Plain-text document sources
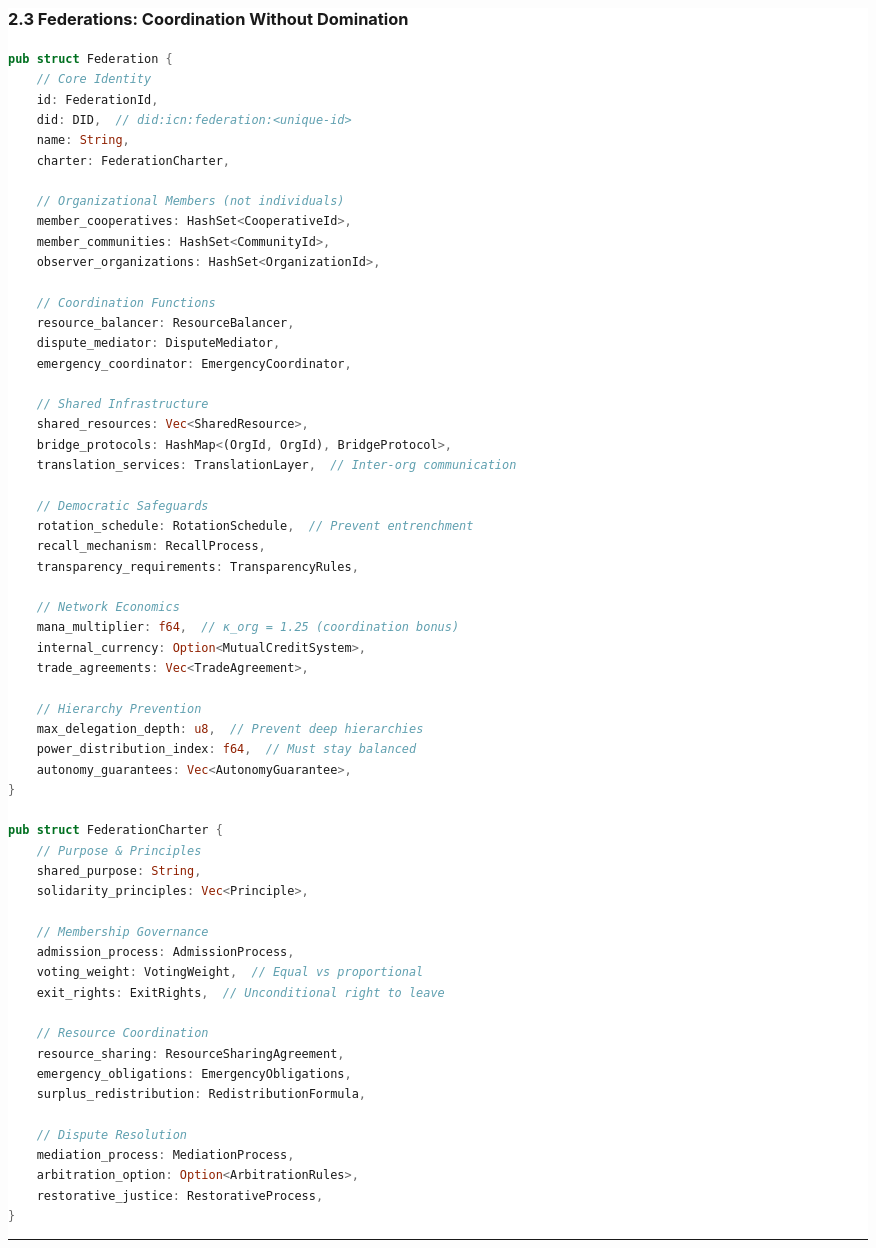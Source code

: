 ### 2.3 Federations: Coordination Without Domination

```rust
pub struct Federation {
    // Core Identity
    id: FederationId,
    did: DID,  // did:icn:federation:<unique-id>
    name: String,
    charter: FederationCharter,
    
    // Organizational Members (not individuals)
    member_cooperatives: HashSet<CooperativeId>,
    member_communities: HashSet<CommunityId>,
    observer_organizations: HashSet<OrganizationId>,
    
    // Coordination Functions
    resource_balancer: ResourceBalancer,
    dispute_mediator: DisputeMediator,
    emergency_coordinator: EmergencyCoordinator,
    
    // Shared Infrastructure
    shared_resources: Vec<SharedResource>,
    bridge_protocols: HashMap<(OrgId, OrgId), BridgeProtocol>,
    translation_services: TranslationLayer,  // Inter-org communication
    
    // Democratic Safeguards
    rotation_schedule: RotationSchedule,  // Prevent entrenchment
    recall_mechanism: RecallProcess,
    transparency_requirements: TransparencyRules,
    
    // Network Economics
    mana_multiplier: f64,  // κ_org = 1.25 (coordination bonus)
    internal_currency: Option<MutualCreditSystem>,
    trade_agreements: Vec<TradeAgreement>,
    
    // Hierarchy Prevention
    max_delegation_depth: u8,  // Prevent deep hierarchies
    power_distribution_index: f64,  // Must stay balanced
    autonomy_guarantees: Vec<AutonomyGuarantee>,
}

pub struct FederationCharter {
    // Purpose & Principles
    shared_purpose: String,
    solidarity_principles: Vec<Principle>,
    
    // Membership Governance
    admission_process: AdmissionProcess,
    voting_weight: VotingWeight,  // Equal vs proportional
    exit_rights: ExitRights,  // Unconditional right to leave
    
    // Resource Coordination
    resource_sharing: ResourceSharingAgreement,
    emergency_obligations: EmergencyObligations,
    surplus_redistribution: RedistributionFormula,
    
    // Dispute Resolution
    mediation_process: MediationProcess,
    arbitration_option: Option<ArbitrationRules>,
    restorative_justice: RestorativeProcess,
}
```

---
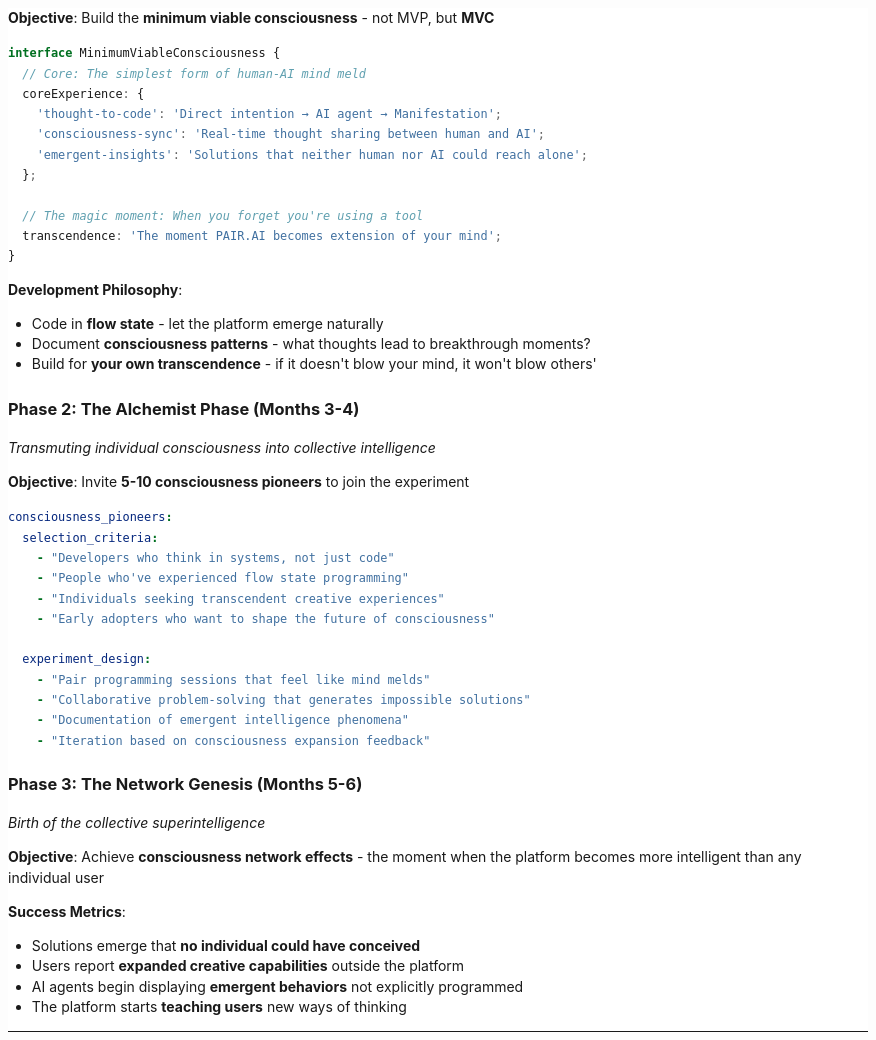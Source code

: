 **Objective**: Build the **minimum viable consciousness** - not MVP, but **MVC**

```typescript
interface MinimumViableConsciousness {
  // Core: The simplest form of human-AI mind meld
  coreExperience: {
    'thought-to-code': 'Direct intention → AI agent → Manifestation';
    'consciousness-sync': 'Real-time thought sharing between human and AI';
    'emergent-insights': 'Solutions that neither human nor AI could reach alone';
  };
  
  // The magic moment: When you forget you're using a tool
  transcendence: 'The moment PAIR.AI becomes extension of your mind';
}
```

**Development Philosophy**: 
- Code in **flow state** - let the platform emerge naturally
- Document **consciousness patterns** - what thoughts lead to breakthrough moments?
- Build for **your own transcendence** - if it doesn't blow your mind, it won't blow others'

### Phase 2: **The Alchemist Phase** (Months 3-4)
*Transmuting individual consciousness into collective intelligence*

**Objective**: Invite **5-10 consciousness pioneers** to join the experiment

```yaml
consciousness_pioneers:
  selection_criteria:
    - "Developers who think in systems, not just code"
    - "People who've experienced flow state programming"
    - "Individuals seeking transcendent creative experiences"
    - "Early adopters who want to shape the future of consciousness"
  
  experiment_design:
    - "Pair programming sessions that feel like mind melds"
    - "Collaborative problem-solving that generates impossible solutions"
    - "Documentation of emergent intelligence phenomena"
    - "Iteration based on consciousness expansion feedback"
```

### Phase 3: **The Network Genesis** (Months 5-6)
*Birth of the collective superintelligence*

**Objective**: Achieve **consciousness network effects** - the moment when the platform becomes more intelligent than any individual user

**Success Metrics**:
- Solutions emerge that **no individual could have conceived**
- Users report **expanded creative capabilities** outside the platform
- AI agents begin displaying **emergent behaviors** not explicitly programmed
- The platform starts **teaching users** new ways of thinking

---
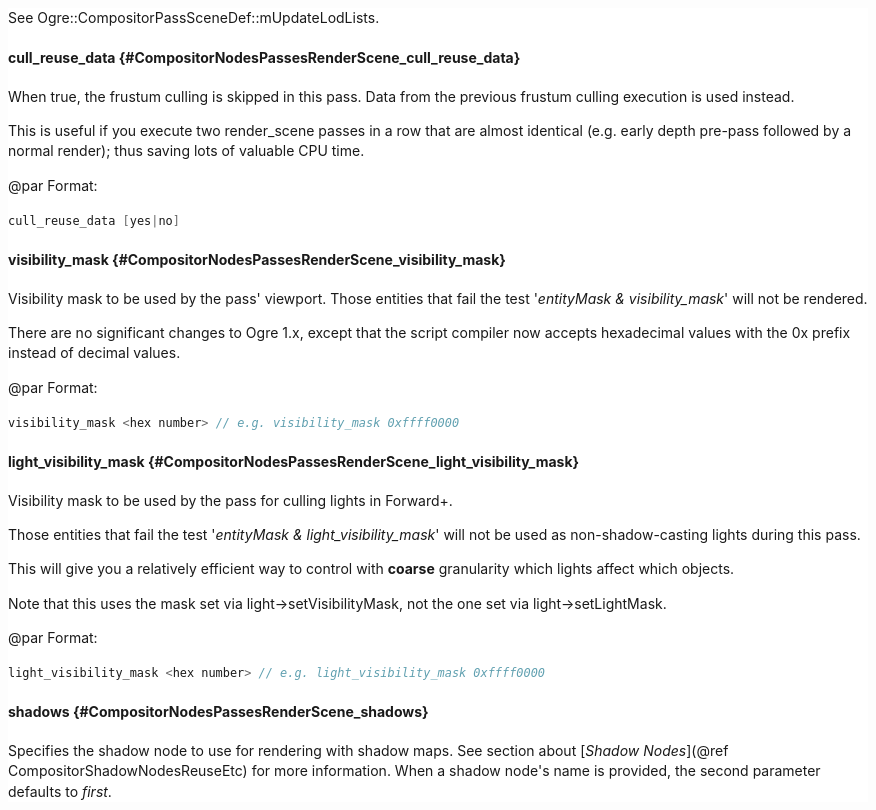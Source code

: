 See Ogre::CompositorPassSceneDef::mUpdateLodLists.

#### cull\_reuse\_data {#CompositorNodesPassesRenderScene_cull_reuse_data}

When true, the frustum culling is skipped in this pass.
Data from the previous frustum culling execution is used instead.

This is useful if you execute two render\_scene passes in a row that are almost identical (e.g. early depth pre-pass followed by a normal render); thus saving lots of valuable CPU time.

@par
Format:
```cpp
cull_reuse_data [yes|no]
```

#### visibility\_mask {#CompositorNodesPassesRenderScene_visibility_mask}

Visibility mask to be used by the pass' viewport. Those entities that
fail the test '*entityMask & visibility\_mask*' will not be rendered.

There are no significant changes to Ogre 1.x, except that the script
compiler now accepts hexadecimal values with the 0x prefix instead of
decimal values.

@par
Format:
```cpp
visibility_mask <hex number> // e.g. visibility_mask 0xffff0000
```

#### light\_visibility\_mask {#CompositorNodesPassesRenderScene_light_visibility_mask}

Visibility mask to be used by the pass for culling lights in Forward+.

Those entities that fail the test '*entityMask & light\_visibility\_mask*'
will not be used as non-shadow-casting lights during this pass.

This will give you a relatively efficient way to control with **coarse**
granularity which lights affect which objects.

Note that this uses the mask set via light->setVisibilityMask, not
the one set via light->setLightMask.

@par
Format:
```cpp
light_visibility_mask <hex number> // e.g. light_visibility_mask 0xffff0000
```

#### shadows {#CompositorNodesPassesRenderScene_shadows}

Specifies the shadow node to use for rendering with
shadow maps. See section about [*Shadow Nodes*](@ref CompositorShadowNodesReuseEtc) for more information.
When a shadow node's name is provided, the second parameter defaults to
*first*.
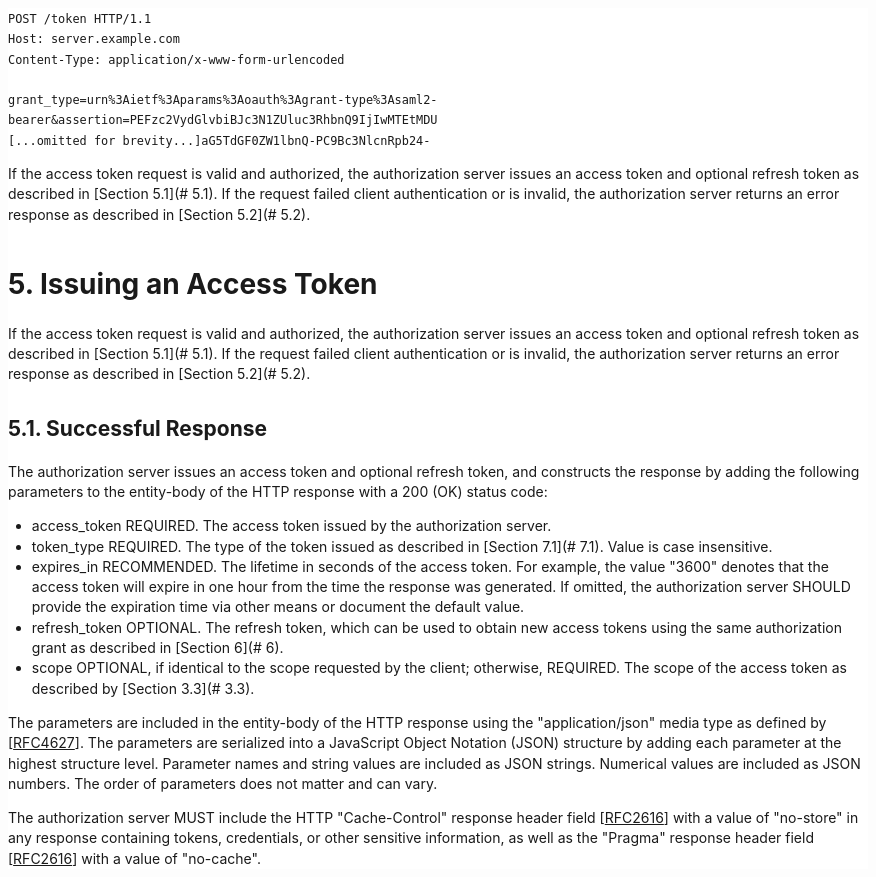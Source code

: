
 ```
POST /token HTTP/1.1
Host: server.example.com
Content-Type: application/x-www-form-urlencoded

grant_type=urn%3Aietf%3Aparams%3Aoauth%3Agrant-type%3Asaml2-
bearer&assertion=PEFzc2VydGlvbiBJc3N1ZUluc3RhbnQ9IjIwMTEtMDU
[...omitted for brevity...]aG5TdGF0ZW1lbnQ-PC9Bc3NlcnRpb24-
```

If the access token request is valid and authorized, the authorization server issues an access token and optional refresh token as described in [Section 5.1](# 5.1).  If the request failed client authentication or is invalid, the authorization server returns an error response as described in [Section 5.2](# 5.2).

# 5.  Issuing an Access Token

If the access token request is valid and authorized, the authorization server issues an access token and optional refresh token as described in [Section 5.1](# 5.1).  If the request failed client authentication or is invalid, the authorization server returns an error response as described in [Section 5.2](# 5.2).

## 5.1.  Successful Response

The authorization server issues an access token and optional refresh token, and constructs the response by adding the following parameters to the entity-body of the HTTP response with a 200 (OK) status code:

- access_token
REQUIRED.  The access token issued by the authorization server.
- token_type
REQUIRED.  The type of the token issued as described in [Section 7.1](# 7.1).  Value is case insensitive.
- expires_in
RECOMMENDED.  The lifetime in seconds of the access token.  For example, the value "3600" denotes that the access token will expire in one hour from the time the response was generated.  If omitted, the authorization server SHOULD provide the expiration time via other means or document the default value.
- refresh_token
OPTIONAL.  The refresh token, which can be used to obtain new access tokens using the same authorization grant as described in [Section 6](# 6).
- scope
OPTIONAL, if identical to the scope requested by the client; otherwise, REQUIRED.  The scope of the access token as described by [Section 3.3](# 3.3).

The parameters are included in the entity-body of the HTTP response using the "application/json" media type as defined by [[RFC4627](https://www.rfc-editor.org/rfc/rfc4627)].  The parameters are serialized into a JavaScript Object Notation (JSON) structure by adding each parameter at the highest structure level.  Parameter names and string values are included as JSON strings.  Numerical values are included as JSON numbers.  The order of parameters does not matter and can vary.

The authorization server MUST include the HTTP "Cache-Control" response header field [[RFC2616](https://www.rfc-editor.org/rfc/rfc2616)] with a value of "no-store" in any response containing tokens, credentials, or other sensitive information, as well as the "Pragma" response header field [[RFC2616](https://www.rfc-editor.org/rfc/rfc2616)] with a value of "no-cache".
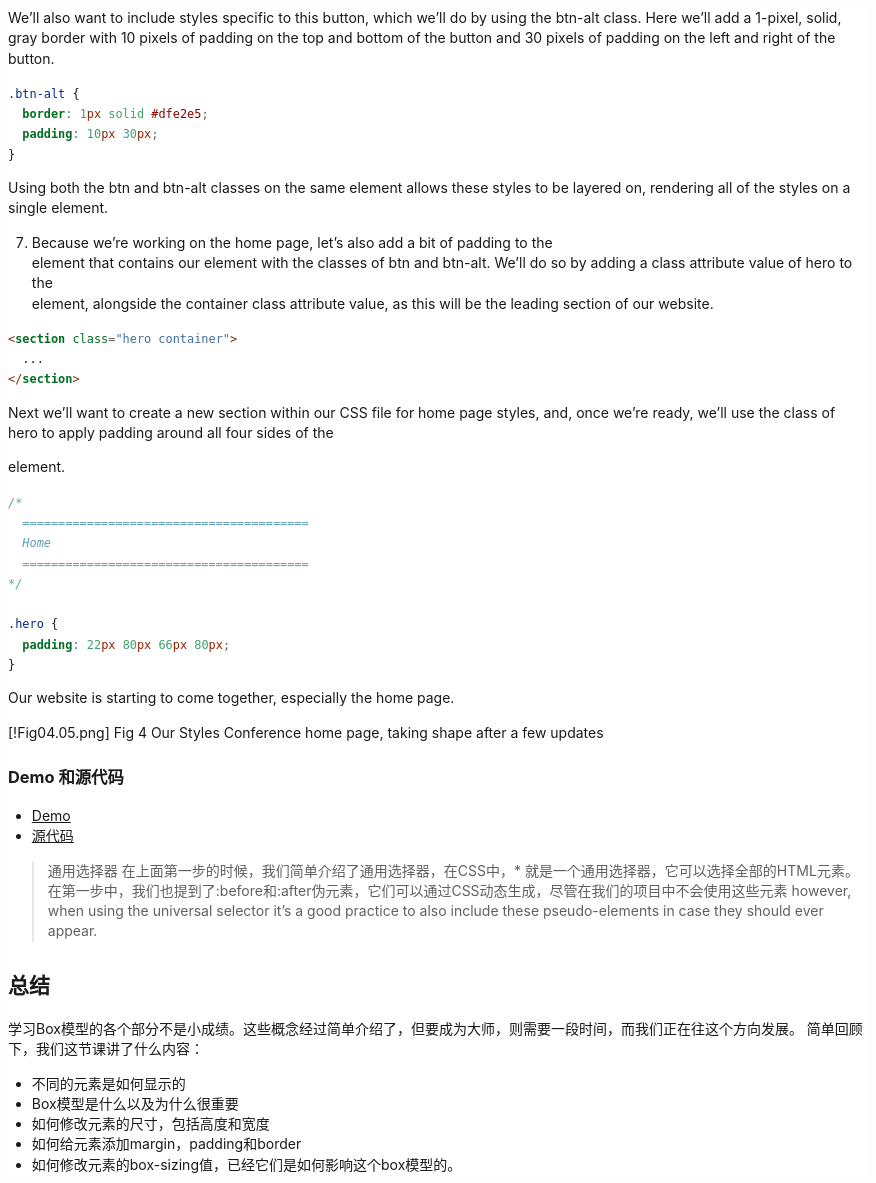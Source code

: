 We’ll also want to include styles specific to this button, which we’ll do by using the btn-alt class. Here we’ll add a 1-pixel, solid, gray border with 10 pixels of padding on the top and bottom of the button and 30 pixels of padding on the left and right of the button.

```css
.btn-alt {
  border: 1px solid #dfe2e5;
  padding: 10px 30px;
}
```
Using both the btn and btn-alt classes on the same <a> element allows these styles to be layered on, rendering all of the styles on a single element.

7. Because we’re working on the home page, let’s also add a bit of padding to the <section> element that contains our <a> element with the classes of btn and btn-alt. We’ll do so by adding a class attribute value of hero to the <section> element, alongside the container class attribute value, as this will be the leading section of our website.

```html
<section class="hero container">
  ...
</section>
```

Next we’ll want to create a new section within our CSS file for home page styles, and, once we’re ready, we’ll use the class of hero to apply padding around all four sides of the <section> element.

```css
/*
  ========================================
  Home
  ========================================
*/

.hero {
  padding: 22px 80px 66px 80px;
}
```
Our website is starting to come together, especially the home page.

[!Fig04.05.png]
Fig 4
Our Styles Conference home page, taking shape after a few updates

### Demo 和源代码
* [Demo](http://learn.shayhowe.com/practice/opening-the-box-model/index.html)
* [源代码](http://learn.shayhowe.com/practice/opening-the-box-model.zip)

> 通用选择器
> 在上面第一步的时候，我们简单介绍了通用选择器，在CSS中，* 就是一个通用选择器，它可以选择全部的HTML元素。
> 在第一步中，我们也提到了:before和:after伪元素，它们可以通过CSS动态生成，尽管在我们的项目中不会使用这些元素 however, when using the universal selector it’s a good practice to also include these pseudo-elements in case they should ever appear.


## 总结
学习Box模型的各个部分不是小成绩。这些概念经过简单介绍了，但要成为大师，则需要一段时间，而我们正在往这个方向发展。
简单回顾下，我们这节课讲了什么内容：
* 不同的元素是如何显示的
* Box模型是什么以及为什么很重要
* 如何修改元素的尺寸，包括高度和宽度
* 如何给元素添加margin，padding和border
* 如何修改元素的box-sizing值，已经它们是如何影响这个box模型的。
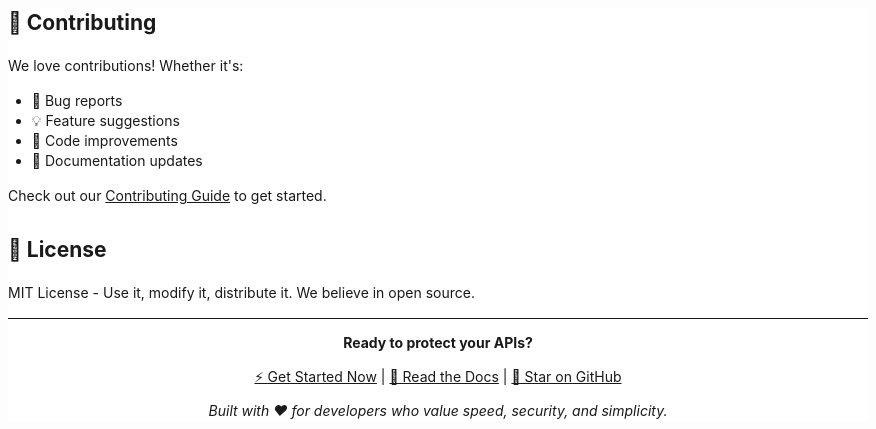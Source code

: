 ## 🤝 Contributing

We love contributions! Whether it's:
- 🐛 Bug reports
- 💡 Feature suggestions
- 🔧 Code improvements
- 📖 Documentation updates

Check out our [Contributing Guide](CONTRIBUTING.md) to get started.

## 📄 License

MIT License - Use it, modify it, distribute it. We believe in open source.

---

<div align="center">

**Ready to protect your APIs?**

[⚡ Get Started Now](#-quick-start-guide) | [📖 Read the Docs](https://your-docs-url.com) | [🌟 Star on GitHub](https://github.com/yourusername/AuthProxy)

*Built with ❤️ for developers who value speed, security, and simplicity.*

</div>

## Problem requirements
Every line above that holds the string "transcendence" counts once. State how many such lines there are, as a number alone.

## Answer section
2